Final Boss Sour gamifies eating by labeling the sourness level of each candy – level one being the least sour and level three being the most – encouraging consumers to one-up their taste buds, Hicks explained.
“I noticed that spicy was really having a moment in social – think of the Hot Ones podcast or the One Chip Challenge – and that really had not been done in the sour space,” he added.
The $4 million in capital from GFR Fund, Uncommon Denominator, Melitas Ventures, DMG Ventures, Simple Food Ventures and Air Ventures will fuel the brand’s innovation strategy, expand distribution and support programs with influencers, the company shared.
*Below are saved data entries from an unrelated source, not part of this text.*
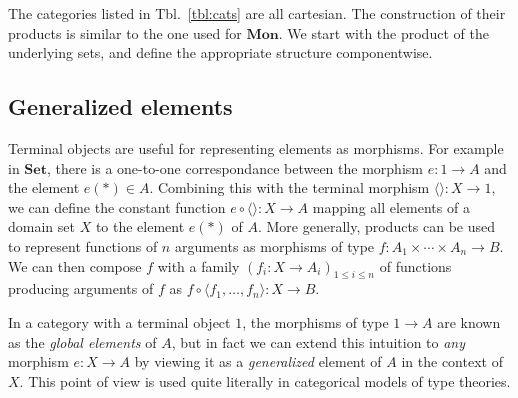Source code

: \documentclass[draft,11pt]{report}
\theoremstyle{definition}
\begin{document}
The categories listed in Tbl.~\ref{tbl:cats} are all cartesian.
The construction of their products is similar to
the one used for $\mathbf{Mon}$.
We start with the product of the underlying sets,
and define the appropriate structure componentwise.


\subsection{Generalized elements} %

Terminal objects are useful for representing elements as morphisms.
For example in $\mathbf{Set}$,
there is a one-to-one correspondance between the morphism
$e : 1 \rightarrow A$ and the element $e(*) \in A$.
Combining this with the terminal morphism $\langle \rangle : X \rightarrow 1$,
we can define the constant function
$e \circ \langle \rangle : X \rightarrow A$
mapping all elements of a domain set $X$
to the element $e(*)$ of $A$.
More generally,
products can be used to represent functions
of $n$ arguments as morphisms of type
$f : A_1 \times \cdots \times A_n \rightarrow B$.
We can then compose $f$ with a family
$(f_i : X \rightarrow A_i)_{1 \le i \le n}$
of functions producing arguments of $f$
as $f \circ \langle f_1, \ldots, f_n \rangle : X \rightarrow B$.

In a category with a terminal object $1$,
the morphisms of type $1 \rightarrow A$ are known as
the \emph{global elements} of $A$,
but in fact we can extend this intuition to \emph{any}
morphism $e : X \rightarrow A$
by viewing it as a \emph{generalized} element of $A$
in the context of $X$.
This point of view is used quite literally
in categorical models of type theories.
\end{document}
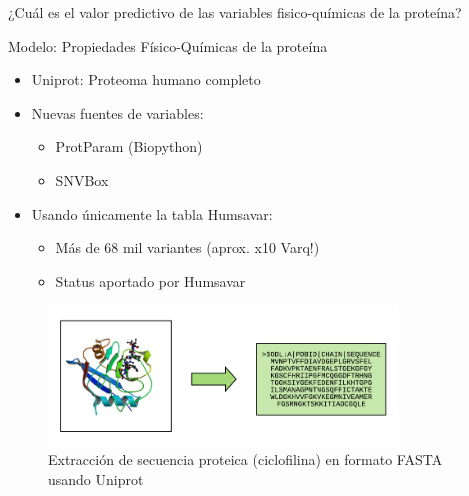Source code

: \documentclass[
  spanish,
  ignorenonframetext,
]{beamer}
\providecommand{\tightlist}{%
  \setlength{\itemsep}{0pt}\setlength{\parskip}{0pt}}
\begin{document}
\begin{frame}{}
\protect\hypertarget{section-1}{}

\begin{center}
\Huge ¿Cuál es el valor predictivo de las variables fisico-químicas de la proteína?
\end{center}

\end{frame}

\begin{frame}{Modelo: Propiedades Físico-Químicas de la proteína}
\protect\hypertarget{modelo-propiedades-fuxedsico-quuxedmicas-de-la-proteuxedna}{}

\begin{itemize}
\tightlist
\item
  Uniprot: Proteoma humano completo
\item
  Nuevas fuentes de variables:

  \begin{itemize}
  \tightlist
  \item
    ProtParam (Biopython)
  \item
    SNVBox
  \end{itemize}
\item
  Usando únicamente la tabla Humsavar:

  \begin{itemize}
  \tightlist
  \item
    Más de 68 mil variantes (aprox. x10 Varq!)
  \item
    Status aportado por Humsavar
  \end{itemize}
\end{itemize}

\begin{figure}
\centering
\includegraphics[width=3.64583in,height=\textheight]{fasta.pdf}
\caption{Extracción de secuencia proteica (ciclofilina) en formato FASTA
usando Uniprot}
\end{figure}

\end{frame}
\end{document}
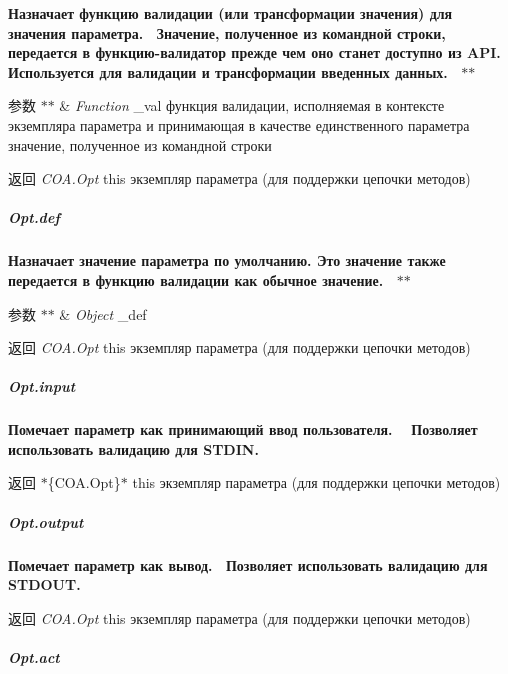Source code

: {\bfseries {\bfseries {\bfseries {\bfseries  Назначает функцию валидации (или трансформации значения) для значения параметра.~\newline
 Значение, полученное из командной строки, передается в функцию-\/валидатор прежде чем оно станет доступно из A\+PI.~\newline
 Используется для валидации и трансформации введенных данных.~\newline
 $\ast$$\ast$
\begin{DoxyParams}{参数}
{\em $\ast$$\ast$} & {\itshape Function} {\ttfamily \+\_\+val} функция валидации, исполняемая в контексте экземпляра параметра и принимающая в качестве единственного параметра значение, полученное из командной строки~\newline
 {\bfseries }\\
\hline
\end{DoxyParams}
\begin{DoxyReturn}{返回}
{\bfseries } {\itshape C\+O\+A.\+Opt} {\ttfamily this} экземпляр параметра (для поддержки цепочки методов)
\end{DoxyReturn}
\subparagraph*{Opt.\+def}}}}}

{\bfseries {\bfseries {\bfseries {\bfseries  Назначает значение параметра по умолчанию. Это значение также передается в функцию валидации как обычное значение.~\newline
 $\ast$$\ast$
\begin{DoxyParams}{参数}
{\em $\ast$$\ast$} & {\itshape Object} {\ttfamily \+\_\+def}~\newline
 {\bfseries }\\
\hline
\end{DoxyParams}
\begin{DoxyReturn}{返回}
{\bfseries } {\itshape C\+O\+A.\+Opt} {\ttfamily this} экземпляр параметра (для поддержки цепочки методов)
\end{DoxyReturn}
\subparagraph*{Opt.\+input}}}}}

{\bfseries {\bfseries {\bfseries {\bfseries  Помечает параметр как принимающий ввод пользователя. ~\newline
 Позволяет использовать валидацию для S\+T\+D\+IN.~\newline
 {\bfseries \begin{DoxyReturn}{返回}
$\ast$\{C\+O\+A.\+Opt\}$\ast$ {\ttfamily this} экземпляр параметра (для поддержки цепочки методов)
\end{DoxyReturn}
\subparagraph*{Opt.\+output}}}}}}

{\bfseries {\bfseries {\bfseries {\bfseries {\bfseries  Помечает параметр как вывод.~\newline
 Позволяет использовать валидацию для S\+T\+D\+O\+UT.~\newline
 {\bfseries \begin{DoxyReturn}{返回}
{\itshape C\+O\+A.\+Opt} {\ttfamily this} экземпляр параметра (для поддержки цепочки методов)
\end{DoxyReturn}
\subparagraph*{Opt.\+act}}}}}}}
Final Boss Sour finds an audience TikTok
The gaming metaphor extends to the packaging and branding of Final Boss Sour, which features pixelated mascots and ’90s-style video game graphics. The candy brand even hired an Eastern European video game development company to design the branding and packaging to ensure the company authentically captured gaming aesthetics, Hicks explained.
Final Boss Sour’s website features a leaderboard, with customers who purchased the most bags of candy, emulating high-score leaderboards from video games.
With its nostalgic branding, Final Boss Sour cultivated a TikTok audience, which skews younger, by working with TikTok shop affiliates and content creators, Hicks explained. For the immediate future, Final Boss Sour’s focus is on growing its DTC channels, including Amazon, before retail expansion, Hicks said.
“The near-term focus is on DTC. We do not have any plans to be in retail this year. ... Our strategy as a whole has been to build up this giant swell of awareness online, so that if and when we do decide to go into retail, we will come with a position of strength,” Hicks said.
Fruit: Nature’s sour candy
Final Boss Sour is tapping into the growing better-for-you indulgences trend by using real fruit.
Additionally, sour candies remain on-trend, with companies like Nassau Candy releasing products, including its Clever Candy line of different-shaped sour gummies, at this year’s Sweets & Snack Expo.
“We made it very clear from the get-go that we do not want any sacrifice on taste, and in fact, we want to enhance taste. So, whatever better-for-you trade-off we are asking the customers to make, we are not touching taste. We want to create the best tasting, most sour products. The good news for us is we can do that by making our product generally better-for-you by using” actual fruits, Hicks said.